Md. Same-Sex Marriage Bill Likely Dead Until Next Year

Bill sent back to committee

Maryland's same-sex marriage bill, which many believed would have an easier time passing the House of Delegates than the State Senate, was sent back to committee Friday.

Sen. Jamie Raskin said the bill is likely dead until next year, The Gazette tweeted.

Several amendments were defeated on the House floor Friday, including one expanding religious exemptions and another to once again try to change the bill from marriage legislation to civil union legislation.

Supporters of same-sex marriage argued that it is a matter of civil rights.

"Deborah and I were married five years ago on the western shore of the Chesapeake Bay with more than 100 of our closest friends and family," said Delegate Heather Mizeur, D-Montgomery County. "We pledged our vow of eternal love and commitment to each other before God. That's what marriage is."

Opponents argued that the religious community and many voters oppose extending marriage to include gay couples.

"This bill has social implications," said Delegate Jay Walker, D-Prince George's County. "People may decide to pull their children out of public school so they don't have to learn sex education."

The Civil Marriage Protection Act never went to a vote on the House floor. Supporters weren't sure they had enough votes to pass it.

After more than two hours of emotional debate, Delegate Joseph Vallario, D-Calvert and Prince George's, moved to refer the bill back to the House Judiciary Committee. It passed by voice vote.

Derek McCoy, president of the Maryland Family Council, called it a victory for those who favor traditional marriage between one man and one woman.

The Civil Marriage Protection Act never went to a vote on the House floor. Supporters weren't sure they had the 71 votes needed to pass it.

The Civil Marriage Protection Act could be brought back this session, but more than likely same-sex couples will have to wait to try again next year. Supporters Delegate Anne Kaiser, D-Montgomery County, and Morgan Meneses-Sheets, executive director of Equality Maryland, said they don't expect another vote on the bill this year, the Associated Press reported. House Speaker Michael Busch said the issue will not be taken up again this year.
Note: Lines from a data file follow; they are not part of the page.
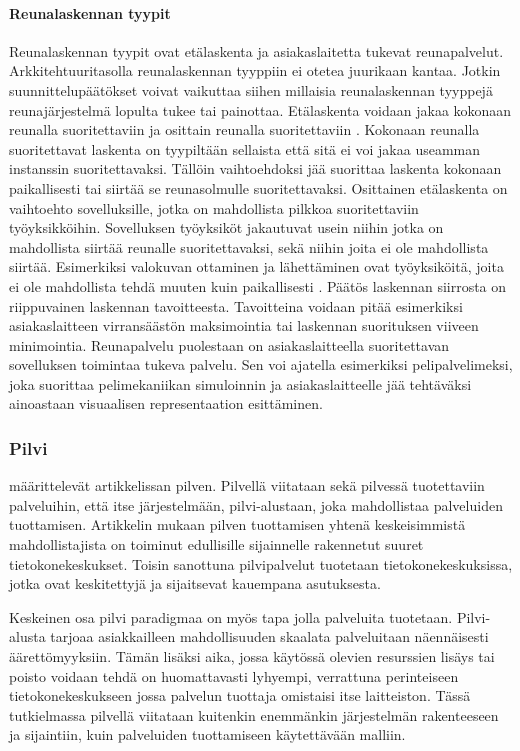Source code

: \paragraph{Reunalaskennan tyypit}
Reunalaskennan tyypit ovat etälaskenta ja asiakaslaitetta tukevat reunapalvelut.
Arkkitehtuuritasolla reunalaskennan tyyppiin ei otetea juurikaan kantaa. 
Jotkin suunnittelupäätökset voivat vaikuttaa siihen millaisia reunalaskennan tyyppejä reunajärjestelmä lopulta tukee tai painottaa.
Etälaskenta voidaan jakaa kokonaan reunalla suoritettaviin ja osittain reunalla suoritettaviin \cite{mach17mobile}.
Kokonaan reunalla suoritettavat laskenta on tyypiltään sellaista että sitä ei voi jakaa useamman instanssin suoritettavaksi.
Tällöin vaihtoehdoksi jää suorittaa laskenta kokonaan paikallisesti tai siirtää se reunasolmulle suoritettavaksi.
Osittainen etälaskenta on vaihtoehto sovelluksille, jotka on mahdollista pilkkoa suoritettaviin työyksikköihin. Sovelluksen työyksiköt jakautuvat usein niihin jotka on mahdollista siirtää reunalle suoritettavaksi, sekä niihin joita ei ole mahdollista siirtää. 
Esimerkiksi valokuvan ottaminen ja lähettäminen ovat työyksiköitä, joita ei ole mahdollista tehdä muuten kuin paikallisesti \cite{mach17mobile}.
Päätös laskennan siirrosta on riippuvainen laskennan tavoitteesta. Tavoitteina voidaan pitää esimerkiksi asiakaslaitteen virransäästön maksimointia tai laskennan suorituksen viiveen minimointia.
Reunapalvelu puolestaan on asiakaslaitteella suoritettavan sovelluksen toimintaa tukeva palvelu. Sen voi ajatella esimerkiksi pelipalvelimeksi, joka suorittaa pelimekaniikan simuloinnin ja asiakaslaitteelle jää tehtäväksi ainoastaan visuaalisen representaation esittäminen.  



\subsubsection{Pilvi}
\cite{armbrust2010view} määrittelevät artikkelissan pilven. 
Pilvellä viitataan sekä pilvessä tuotettaviin palveluihin, että itse järjestelmään, pilvi-alustaan, joka mahdollistaa palveluiden tuottamisen.
Artikkelin mukaan pilven tuottamisen yhtenä keskeisimmistä mahdollistajista on toiminut edullisille sijainnelle rakennetut suuret tietokonekeskukset.
Toisin sanottuna pilvipalvelut tuotetaan tietokonekeskuksissa, jotka ovat keskitettyjä ja sijaitsevat kauempana asutuksesta. 

Keskeinen osa pilvi paradigmaa on myös tapa jolla palveluita tuotetaan.
Pilvi-alusta tarjoaa asiakkailleen mahdollisuuden skaalata palveluitaan näennäisesti äärettömyyksiin.
Tämän lisäksi aika, jossa käytössä olevien resurssien lisäys tai poisto voidaan tehdä on huomattavasti lyhyempi, verrattuna perinteiseen tietokonekeskukseen jossa palvelun tuottaja omistaisi itse laitteiston.
Tässä tutkielmassa pilvellä viitataan kuitenkin enemmänkin järjestelmän rakenteeseen ja sijaintiin, kuin palveluiden tuottamiseen käytettävään malliin.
Before the debate, Equality Maryland rallied supporters of same-sex marriage. On the next corner, groups fighting to maintain traditional marriage held their own rallies.

Afterward, Equality Maryland and same-sex marriage supporters vowed to continue the fight.

Last week, the House Judiciary Committee passed the bill 12-10 after several amendments were defeated. Sending the bill back to the committee allows the legislation to continue next year.

The act would give same-sex couples in Maryland the same marriage rights as heterosexuals.

Gov. Martin O'Malley said earlier Friday that he hoped to sign the bill into law. Opponents had said they would try to get the bill to go to referendum next Election Day.

"It is my firm belief that equality under the law means equality for everyone, and our laws should reflect that fundamental principle," O'Malley said after the bill was sent down. "Together, we’ve worked hard to protect and expand these rights for lesbian, gay, bisexual and transgendered citizens in our state.  It was my hope to sign a marriage equality act consistent with these progressive reforms, while protecting religious freedom in our state."

Maryland would be the sixth state to legalize gay marriage.